Applying these priors to the likelihood for observations \(N = 10, m=7\) we notice the posterior change. The red prior is weaker than the blue prior. The red posterior has shifted towards the mean of the observations (likelihood), whereas the blue posterior is not that affected, only a slight shift, because of a stronger prior.

Code
import numpy as np
import matplotlib.pyplot as plt

x = np.linspace(0, 1, 101)

# observations
N = 10
m = 7

# priors
_a1, _b1 = 10, 40
_a2, _b2 = 301, 699
_prior1 = (x**(_a1-1)) * ((1-x)**(_b1-1))
_prior2 = (x**(_a2-1)) * ((1-x)**(_b2-1))

# posteriors
_post1 = (x**(m+_a1-1)) * ((1-x)**(N-m+_b1-1))
_post2 = (x**(m+_a2-1)) * ((1-x)**(N-m+_b2-1))

fig, ax1 = plt.subplots(figsize=(8.5, 5))

ax1.plot(x, _prior1, 'r.--', label='a=10, b=40 (Weak Prior)')
ax1.set_xlabel('Bias')
ax1.set_yticks([])  # Remove y-axis ticks

ax2 = ax1.twinx()
ax2.plot(x, _prior2, 'b.--', label='a=301, b=699 (Strong Prior)')
ax2.set_yticks([])  # Remove y-axis ticks

ax3 = ax1.twinx()
ax3.plot(x, _post1, 'r.-', label='a=10, b=40 (Posterior)')
ax3.set_yticks([])  # Remove y-axis ticks

ax4 = ax1.twinx()
ax4.plot(x, _post2, 'b.-', label='a=301, b=699 (Posterior)')
ax4.set_yticks([])  # Remove y-axis ticks

ax1.legend(loc=(0.6, 0.9))
ax3.legend(loc=(0.6, 0.82))
ax2.legend(loc=(0.6, 0.74))
ax4.legend(loc=(0.6, 0.66))
plt.show()

Since the beta distribution is known analytically, it is easy to compute the posterior at any point.
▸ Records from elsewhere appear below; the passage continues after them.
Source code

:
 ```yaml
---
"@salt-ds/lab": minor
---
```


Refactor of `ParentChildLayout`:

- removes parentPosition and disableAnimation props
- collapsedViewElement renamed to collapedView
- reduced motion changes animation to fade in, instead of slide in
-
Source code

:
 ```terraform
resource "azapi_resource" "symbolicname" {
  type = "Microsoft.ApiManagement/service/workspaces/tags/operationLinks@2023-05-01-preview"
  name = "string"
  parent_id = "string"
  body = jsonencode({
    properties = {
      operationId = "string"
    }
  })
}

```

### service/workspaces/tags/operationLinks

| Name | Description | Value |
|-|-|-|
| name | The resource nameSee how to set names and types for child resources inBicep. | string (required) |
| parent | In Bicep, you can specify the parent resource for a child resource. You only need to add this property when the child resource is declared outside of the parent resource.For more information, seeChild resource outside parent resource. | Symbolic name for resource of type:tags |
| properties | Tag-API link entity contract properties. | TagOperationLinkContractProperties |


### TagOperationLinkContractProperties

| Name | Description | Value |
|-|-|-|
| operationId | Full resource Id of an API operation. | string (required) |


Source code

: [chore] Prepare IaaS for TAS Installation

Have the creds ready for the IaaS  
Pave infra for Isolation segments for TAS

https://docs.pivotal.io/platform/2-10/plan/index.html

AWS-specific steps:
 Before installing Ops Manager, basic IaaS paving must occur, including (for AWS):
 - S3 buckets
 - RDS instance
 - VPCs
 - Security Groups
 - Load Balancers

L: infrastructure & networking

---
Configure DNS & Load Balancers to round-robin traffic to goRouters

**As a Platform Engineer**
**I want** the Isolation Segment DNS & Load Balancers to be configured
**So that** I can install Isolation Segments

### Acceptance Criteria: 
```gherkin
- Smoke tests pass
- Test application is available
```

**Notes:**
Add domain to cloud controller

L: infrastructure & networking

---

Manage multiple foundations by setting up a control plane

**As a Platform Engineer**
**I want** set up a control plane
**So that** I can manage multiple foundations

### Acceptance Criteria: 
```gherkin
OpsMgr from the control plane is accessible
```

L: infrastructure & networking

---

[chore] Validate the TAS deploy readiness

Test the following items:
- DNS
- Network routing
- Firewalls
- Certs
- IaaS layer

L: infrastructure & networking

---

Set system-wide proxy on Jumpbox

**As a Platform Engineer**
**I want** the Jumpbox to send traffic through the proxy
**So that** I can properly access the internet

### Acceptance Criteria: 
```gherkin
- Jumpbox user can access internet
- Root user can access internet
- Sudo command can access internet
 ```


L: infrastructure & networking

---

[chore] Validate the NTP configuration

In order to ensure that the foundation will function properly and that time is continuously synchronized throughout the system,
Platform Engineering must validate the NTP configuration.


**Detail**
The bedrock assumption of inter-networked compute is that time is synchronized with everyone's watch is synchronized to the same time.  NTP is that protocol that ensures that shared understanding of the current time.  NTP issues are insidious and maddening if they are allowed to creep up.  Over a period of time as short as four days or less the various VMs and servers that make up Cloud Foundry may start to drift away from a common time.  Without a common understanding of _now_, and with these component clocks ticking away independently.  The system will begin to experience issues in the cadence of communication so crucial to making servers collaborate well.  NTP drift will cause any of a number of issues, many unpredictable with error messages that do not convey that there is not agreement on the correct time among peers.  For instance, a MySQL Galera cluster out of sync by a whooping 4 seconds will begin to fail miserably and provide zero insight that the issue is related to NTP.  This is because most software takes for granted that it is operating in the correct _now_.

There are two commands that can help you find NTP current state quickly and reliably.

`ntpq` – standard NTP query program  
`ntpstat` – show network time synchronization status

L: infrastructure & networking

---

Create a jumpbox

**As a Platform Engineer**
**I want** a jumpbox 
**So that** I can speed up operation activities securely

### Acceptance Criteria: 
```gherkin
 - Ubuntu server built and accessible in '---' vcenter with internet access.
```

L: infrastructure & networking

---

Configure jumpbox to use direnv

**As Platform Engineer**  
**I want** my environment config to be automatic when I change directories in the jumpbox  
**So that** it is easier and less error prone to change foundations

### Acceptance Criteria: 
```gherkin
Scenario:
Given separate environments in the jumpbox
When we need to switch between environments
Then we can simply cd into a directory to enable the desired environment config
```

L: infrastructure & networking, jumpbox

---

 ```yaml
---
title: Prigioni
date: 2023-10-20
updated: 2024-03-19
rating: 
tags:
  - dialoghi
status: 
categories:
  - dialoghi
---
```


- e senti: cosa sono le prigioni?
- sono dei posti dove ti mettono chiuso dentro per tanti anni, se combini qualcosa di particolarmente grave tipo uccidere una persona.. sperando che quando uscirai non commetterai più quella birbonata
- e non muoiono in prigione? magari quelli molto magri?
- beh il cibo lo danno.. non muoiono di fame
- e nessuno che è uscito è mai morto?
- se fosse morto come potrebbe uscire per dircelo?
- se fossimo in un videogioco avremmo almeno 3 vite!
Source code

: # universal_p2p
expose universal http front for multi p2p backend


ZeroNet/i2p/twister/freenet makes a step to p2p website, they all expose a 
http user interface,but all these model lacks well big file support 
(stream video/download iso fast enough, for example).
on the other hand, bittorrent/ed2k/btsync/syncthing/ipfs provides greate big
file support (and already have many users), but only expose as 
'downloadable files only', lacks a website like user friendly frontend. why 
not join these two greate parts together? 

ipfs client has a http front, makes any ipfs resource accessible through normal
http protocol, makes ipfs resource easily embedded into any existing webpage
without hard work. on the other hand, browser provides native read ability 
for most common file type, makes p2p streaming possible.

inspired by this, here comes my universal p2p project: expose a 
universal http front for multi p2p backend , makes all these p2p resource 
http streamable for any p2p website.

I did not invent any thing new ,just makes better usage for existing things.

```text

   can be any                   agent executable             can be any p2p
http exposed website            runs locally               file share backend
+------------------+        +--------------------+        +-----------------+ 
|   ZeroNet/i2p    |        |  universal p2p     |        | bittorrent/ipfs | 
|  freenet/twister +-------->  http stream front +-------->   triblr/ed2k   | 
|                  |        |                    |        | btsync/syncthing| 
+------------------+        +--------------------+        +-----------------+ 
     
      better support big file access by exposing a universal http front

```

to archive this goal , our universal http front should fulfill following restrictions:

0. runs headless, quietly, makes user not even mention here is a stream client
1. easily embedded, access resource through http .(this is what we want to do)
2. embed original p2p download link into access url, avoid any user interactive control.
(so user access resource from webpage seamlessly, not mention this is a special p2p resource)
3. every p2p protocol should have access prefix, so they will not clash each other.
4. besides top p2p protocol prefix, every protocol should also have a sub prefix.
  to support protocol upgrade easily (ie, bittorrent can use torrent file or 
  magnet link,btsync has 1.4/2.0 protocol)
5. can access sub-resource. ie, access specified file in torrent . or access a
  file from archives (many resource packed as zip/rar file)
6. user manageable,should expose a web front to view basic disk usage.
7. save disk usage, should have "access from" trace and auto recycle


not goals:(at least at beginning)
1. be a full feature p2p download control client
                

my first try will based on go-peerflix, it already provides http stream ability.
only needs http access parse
However, if the prior has a different functional form lets say like a gaussian, it would be difficult to analytically compute the posterior. We must enumerate through all the values of the prior to calculate each of the terms and then the denominator.

03. Urn Problem

There are 11 urns with 10 balls each. The \(i^{th}\) urn has \(i\) black balls. At every turn, we pick an urn at random and draw a ball with replacement. Suppose we observe \(m\) black balls after \(N\) turns.

  1. What is the probability that the next ball is black?
  2. What is the probability that the next ball is from the \(i^{th}\) urn?

Answer:

The trivial way to answer these questions partly would be:

  1. Probability of the next ball being black is \(\frac{m}{N}\).
  2. Let us say \(m = 3\) and \(N = 10\). Then we can say that its most likely we are picking from the 4th urn, because 4th urn has \(p(m) = \frac{3}{10}\). But can’t trivially assign a probability to this 4th urn.

But we can see that this is not a very good or complete answer. To obtain the probabilities for each urn, we need a probabilistic approach.

Bayesian Answer:

  1. Let \(\lambda\) be probability of getting a black ball. Then we need to find \(p(\lambda | D)\), the posterior.
  2. Thi is equivalent to asking \(p(u | D)\). or is it \(p(u | D, \lambda)\)?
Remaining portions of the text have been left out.